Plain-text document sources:

----------

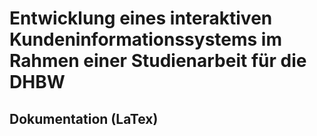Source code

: # Entwicklung eines interaktiven Kundeninformationssystems im Rahmen einer Studienarbeit für die DHBW

## Dokumentation (LaTex)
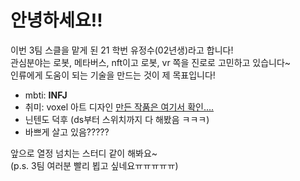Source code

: # 안녕하세요!!
이번 3팀 스클을 맡게 된 21 학번 유정수(02년생)라고 합니다!                
관심분야는 로봇, 메타버스, nft이고 로봇, vr 쪽을 진로로 고민하고 있습니다~               
인류에게 도움이 되는 기술을 만드는 것이 제 목표입니다!

- mbti: **INFJ**
- 취미: voxel 아트 디자인    [만든 작품은 여기서 확인....](https://www.instagram.com/revankaiser/?hl=ko)                 
- 닌텐도 덕후 (ds부터 스위치까지 다 해봤음 ㅋㅋㅋ)
- 바쁘게 살고 있음?????

      
앞으로 열정 넘치는 스터디 같이 해봐요~                      
(p.s. 3팀 여러분 빨리 뵙고 싶네요ㅠㅠㅠㅠㅠ)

----------

Return only the lines from the start of the data through the line that contains "- mbti: **INFJ**", please, copying them exactly and omitting all pictures.

Source code

: # Entwicklung eines interaktiven Kundeninformationssystems im Rahmen einer Studienarbeit für die DHBW

## Dokumentation (LaTex)
Source code

: # 안녕하세요!!
이번 3팀 스클을 맡게 된 21 학번 유정수(02년생)라고 합니다!                
관심분야는 로봇, 메타버스, nft이고 로봇, vr 쪽을 진로로 고민하고 있습니다~               
인류에게 도움이 되는 기술을 만드는 것이 제 목표입니다!

- mbti: **INFJ**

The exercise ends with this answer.